Булгарин Пётр Иванович Выжигин

Общество просит написать, Булгарин пишет. Всем пришёлся по нраву сказ про похождения Ивана Выжигина, значит следует продолжать. Но нужно ли заполнять белые пятна или повествовать дальше, перенеся внимание читателя на других действующих лиц? Так родился замысел описать сына Ивана, названного Петром. Этому малому предстоит пройти долгий путь, в том числе принять участие в Отечественной войне 1812 года. И более того — он успеет побывать по обе стороны конфликта, сумев лично пообщаться с Наполеоном. Плутовской роман продолжается, теперь уже скорее должный именоваться авантюрным. При прежних устремлениях, представленный читательскому вниманию герой почувствует многое из того, чему свидетелем был и сам Фаддей Булгарин. Как оно — видеть московский пожар глазами французов? И этому найдётся место на страницах романа.

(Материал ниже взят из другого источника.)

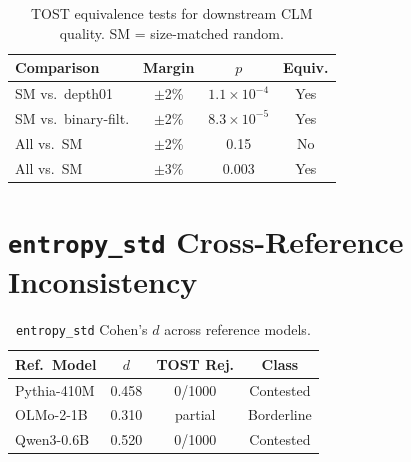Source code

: \documentclass[11pt,a4paper]{article}
\begin{document}
\begin{table}[h]
\centering
\small
\begin{tabular}{lccc}
\toprule
\textbf{Comparison} & \textbf{Margin} & \textbf{$p$} & \textbf{Equiv.} \\
\midrule
SM vs.\ depth01 & $\pm$2\% & $1.1 \times 10^{-4}$ & Yes \\
SM vs.\ binary-filt. & $\pm$2\% & $8.3 \times 10^{-5}$ & Yes \\
All vs.\ SM & $\pm$2\% & 0.15 & No \\
All vs.\ SM & $\pm$3\% & 0.003 & Yes \\
\bottomrule
\end{tabular}
\caption{TOST equivalence tests for downstream CLM quality. SM = size-matched random.}
\label{tab:tost_downstream}
\end{table}

\section{\texttt{entropy\_std} Cross-Reference Inconsistency}
\label{app:entropy_std}

\begin{table}[h]
\centering
\small
\begin{tabular}{lccc}
\toprule
\textbf{Ref.\ Model} & \textbf{$d$} & \textbf{TOST Rej.} & \textbf{Class} \\
\midrule
Pythia-410M & 0.458 & 0/1000 & Contested \\
OLMo-2-1B & 0.310 & partial & Borderline \\
Qwen3-0.6B & 0.520 & 0/1000 & Contested \\
\bottomrule
\end{tabular}
\caption{\texttt{entropy\_std} Cohen's $d$ across reference models.}
\label{tab:entropy_std_cross}
\end{table}
\end{document}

Булгарин саркастичен. Он побудил Петра выступить против воли отца. Подумать только, родитель пожелал женить сына на девушке княжеских кровей. Причём, девушка — слишком громкое слово. Сам Фаддей стесняется вызывать недоумение, никак не желая назвать возраст избранницы. Пусть будет намёк, якобы она уже лет двадцать встретила своё двадцатилетие, лицом будто бы молода, а в остальном и не стоит далее распространяться. Для Петра положение невесты роли не играло, ему важнее полюбить самому и быть любимым в ответ. Он подобен отцу, поскольку обладает своеволием и способностью идти наперекор обстоятельствам. Особого накала страстей не требовалось — Пётр просто обязан был куда-нибудь уйти, дабы стяжать славу вне отцовского дома, всего добившись самостоятельно. Да вот тяжело даётся пониманию, каким образом участие в войне на стороне французов (иного название сему не найдёшь) поможет ему в будущем.

Понятно, Булгарину то не кажется кощунственным. Участник наполеоновских походов, он не испытывал вражды к русским. Так сложились обстоятельства. Почему подобное не могло произойти с Петром Ивановичем? Чем сей муж, чей первый бой не задался, бывший едва ли не пленённым, ныне обязан заслуживать укор? Ничего подобного Фаддей не подразумевает. Он всего-то написал наполненное событиями произведение, стремясь утолить жажду россиян к сведениям о недавних событиях, имевших существенное значение для всей нации, никогда прежде так далеко вглубь по европейским просторам не продвигавшейся и так никогда и не сумевшей подобного деяния повторить.

Слишком заманчивой покажется идея представлять на страницах Наполеона. Причём настолько, что личность Петра отойдёт на самый дальний план. Куда важнее продемонстрировать устремления французского лидера, не понимавшего, чем представитель русского дворянства отличается от прочего населения России. Не мог уразуметь, отчего такое вообще возможно. И читатель не понимает, как удалось некоторым его советникам разглядеть в простом народе страстных радетелей за родную им страну, готовых грудью встать, предпочитая умереть, нежели допустить врага до своей земли. То, чему впоследствии будут постоянно верить потомки, родилось как раз с помощью народной молвы. Самосознание русских не позволило допустить морального унижения, выбрав борьбу до победного её завершения. Именно в данное обстоятельство заставляли поверить Наполеона, от чего он предпочёл отмахнуться. Как итог, позорное бегство из Москвы и России.

Хотелось услышать новых свидетельств. Похоже, таковых Булгарин не желал рассказывать вовсе. Он прикрыл повествование фигурой Петра Ивановича Выжигина, для пущей верности вынеся его полное имя в название. Не пытался ли Фаддей таким образом отвести глаза? Или не имелось веры, что литературу с таковым содержанием допустят к печати? Фамилия Выжигина творила в те дни чудеса. Книгу не могли запретить! Так как запрети, и её прочтут все.